On Tuesday the federal U.S. Court of Appeals denied Apple's appeal of a 2016 jury verdict in favor of VirnetX, which initially granted the patent licensing firm $302.4 million in damages.
The decision comes despite VirnetX's patent claims being ruled invalid by an administrative court, Reuters noted. The latter outcome is itself being appealed.
In April 2018 Apple was found to have infringed on four VirnetX patents for secure communications, including its VPN-on-Demand technology and consumer FaceTime and iMessage software and services. The jury awarded VirnetX $502.6 million, adding to an earlier win in a similar case that brought the amount owed by Apple to nearly $1 billion.

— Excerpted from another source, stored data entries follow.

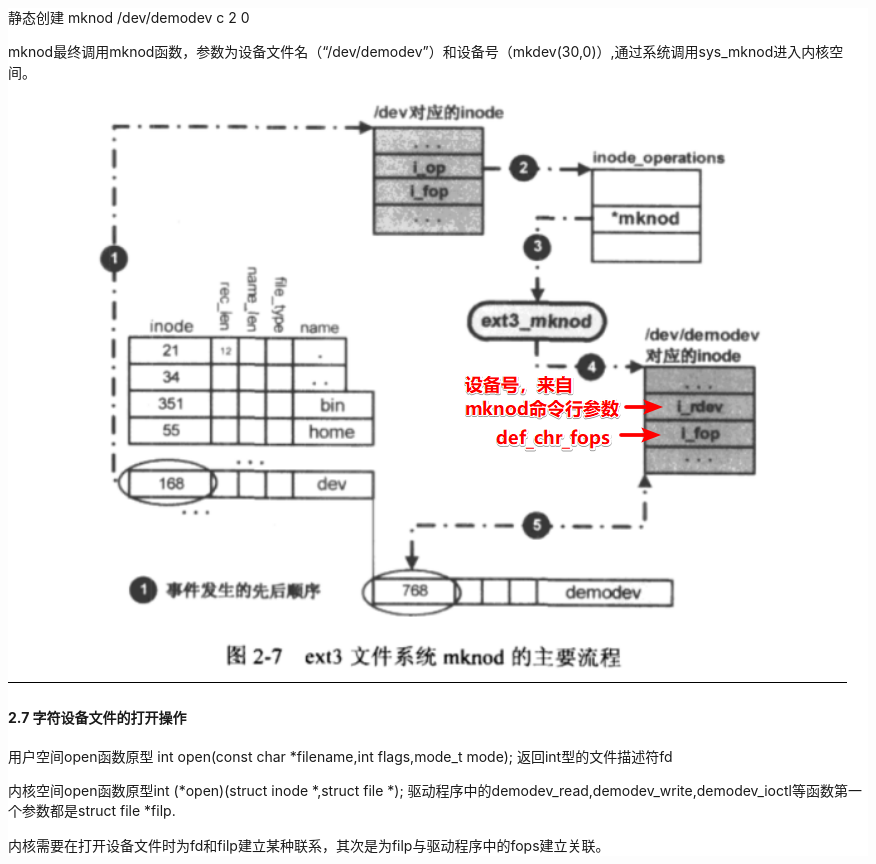 静态创建 mknod /dev/demodev c 2 0

​	mknod最终调用mknod函数，参数为设备文件名（“/dev/demodev”）和设备号（mkdev(30,0)）,通过系统调用sys_mknod进入内核空间。

![1559384672396](1559384672396.png)

#### 2.7 字符设备文件的打开操作

用户空间open函数原型 int open(const char *filename,int flags,mode_t mode); 返回int型的文件描述符fd

内核空间open函数原型int (*open)(struct inode *,struct file *); 驱动程序中的demodev_read,demodev_write,demodev_ioctl等函数第一个参数都是struct file *filp.

内核需要在打开设备文件时为fd和filp建立某种联系，其次是为filp与驱动程序中的fops建立关联。
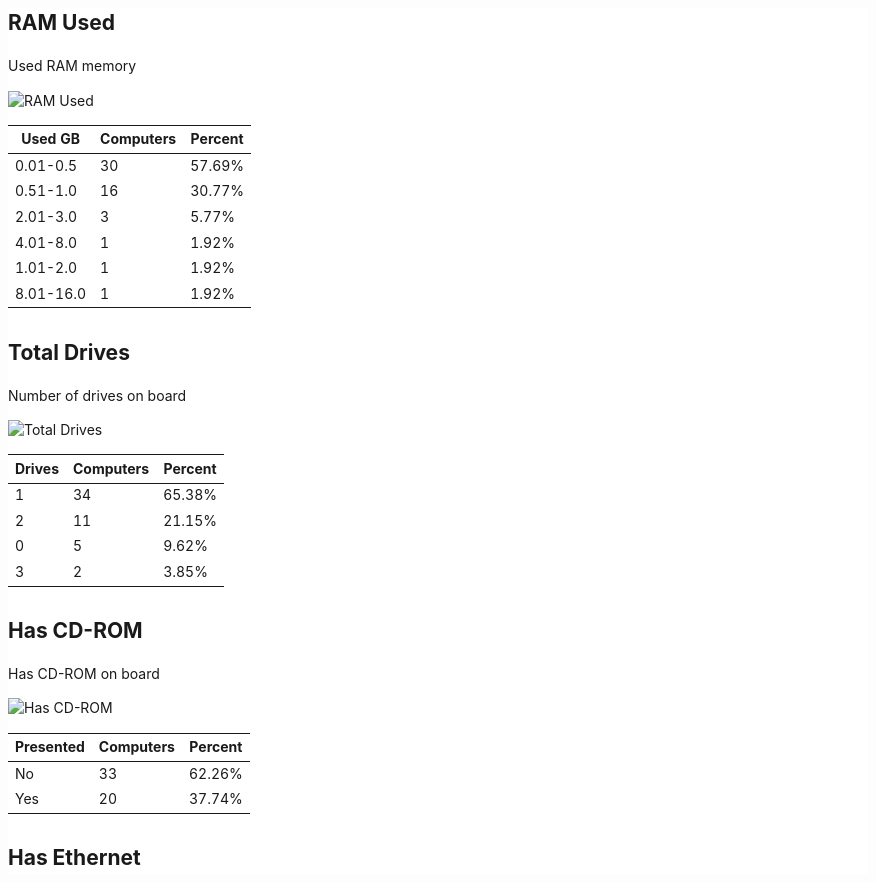 RAM Used
--------

Used RAM memory

![RAM Used](./images/pie_chart_bsd/node_ram_used.svg)


| Used GB   | Computers | Percent |
|-----------|-----------|---------|
| 0.01-0.5  | 30        | 57.69%  |
| 0.51-1.0  | 16        | 30.77%  |
| 2.01-3.0  | 3         | 5.77%   |
| 4.01-8.0  | 1         | 1.92%   |
| 1.01-2.0  | 1         | 1.92%   |
| 8.01-16.0 | 1         | 1.92%   |

Total Drives
------------

Number of drives on board

![Total Drives](./images/pie_chart_bsd/node_total_drives.svg)


| Drives | Computers | Percent |
|--------|-----------|---------|
| 1      | 34        | 65.38%  |
| 2      | 11        | 21.15%  |
| 0      | 5         | 9.62%   |
| 3      | 2         | 3.85%   |

Has CD-ROM
----------

Has CD-ROM on board

![Has CD-ROM](./images/pie_chart_bsd/node_has_cdrom.svg)


| Presented | Computers | Percent |
|-----------|-----------|---------|
| No        | 33        | 62.26%  |
| Yes       | 20        | 37.74%  |

Has Ethernet
------------
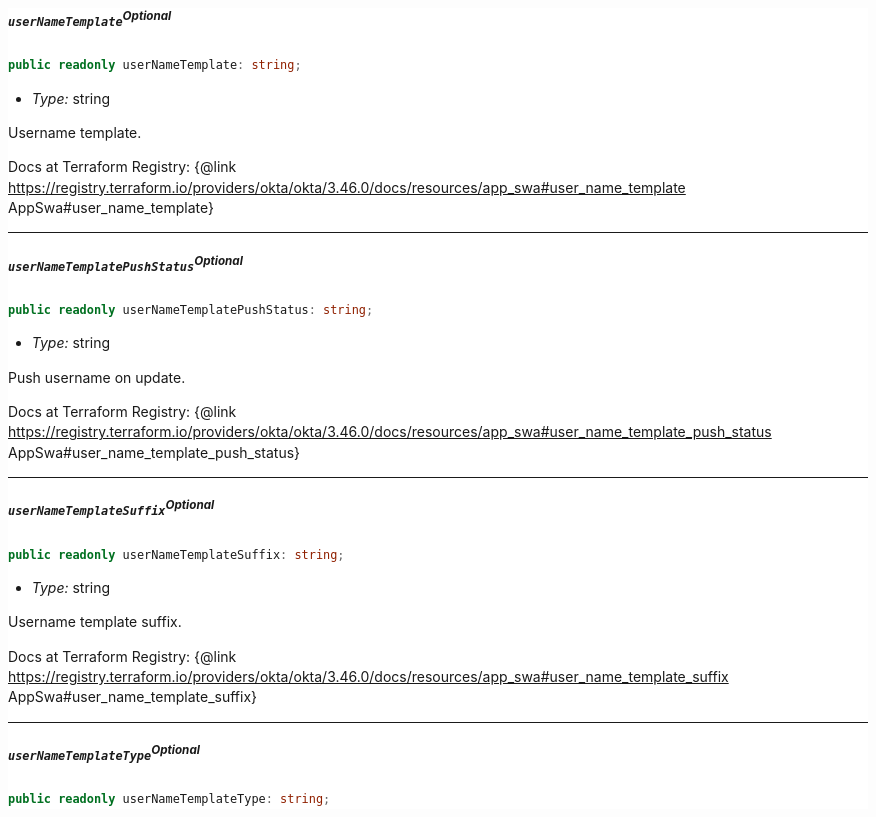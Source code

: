 
##### `userNameTemplate`<sup>Optional</sup> <a name="userNameTemplate" id="@cdktf/provider-okta.appSwa.AppSwaConfig.property.userNameTemplate"></a>

```typescript
public readonly userNameTemplate: string;
```

- *Type:* string

Username template.

Docs at Terraform Registry: {@link https://registry.terraform.io/providers/okta/okta/3.46.0/docs/resources/app_swa#user_name_template AppSwa#user_name_template}

---

##### `userNameTemplatePushStatus`<sup>Optional</sup> <a name="userNameTemplatePushStatus" id="@cdktf/provider-okta.appSwa.AppSwaConfig.property.userNameTemplatePushStatus"></a>

```typescript
public readonly userNameTemplatePushStatus: string;
```

- *Type:* string

Push username on update.

Docs at Terraform Registry: {@link https://registry.terraform.io/providers/okta/okta/3.46.0/docs/resources/app_swa#user_name_template_push_status AppSwa#user_name_template_push_status}

---

##### `userNameTemplateSuffix`<sup>Optional</sup> <a name="userNameTemplateSuffix" id="@cdktf/provider-okta.appSwa.AppSwaConfig.property.userNameTemplateSuffix"></a>

```typescript
public readonly userNameTemplateSuffix: string;
```

- *Type:* string

Username template suffix.

Docs at Terraform Registry: {@link https://registry.terraform.io/providers/okta/okta/3.46.0/docs/resources/app_swa#user_name_template_suffix AppSwa#user_name_template_suffix}

---

##### `userNameTemplateType`<sup>Optional</sup> <a name="userNameTemplateType" id="@cdktf/provider-okta.appSwa.AppSwaConfig.property.userNameTemplateType"></a>

```typescript
public readonly userNameTemplateType: string;
```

In August, Apple was denied a motion for a new trial in a long-running patent fight, leaving Apple the option to appeal the verdict.
The contents of a final judgement were unsealed in September, revealing that VirnetX was granted only half the "sunset royalty" it demanded, and was refused an embargo on sales and imports at the same time. Both sides were denied motions, but ultimately Apple escaped far harsher financial penalties.
The legal affair was first started in 2010 by VirnetX claiming multiple instances of patent infringement in Apple's products. In 2012, a Texas court ordered Apple to pay $368 million for infringing one patent, but that judgement was vacated almost two years later.
That case was then rolled in with another patent suit in a 2016 damages retrial, which landed Apple a $625 million penalty, later tossed over claims the trial was unfair due to jury confusion. Two retrials later VirnetX was awarded $302.4 million, enhanced to $439 million after Apple was found by the court to have willfully infringed the patents.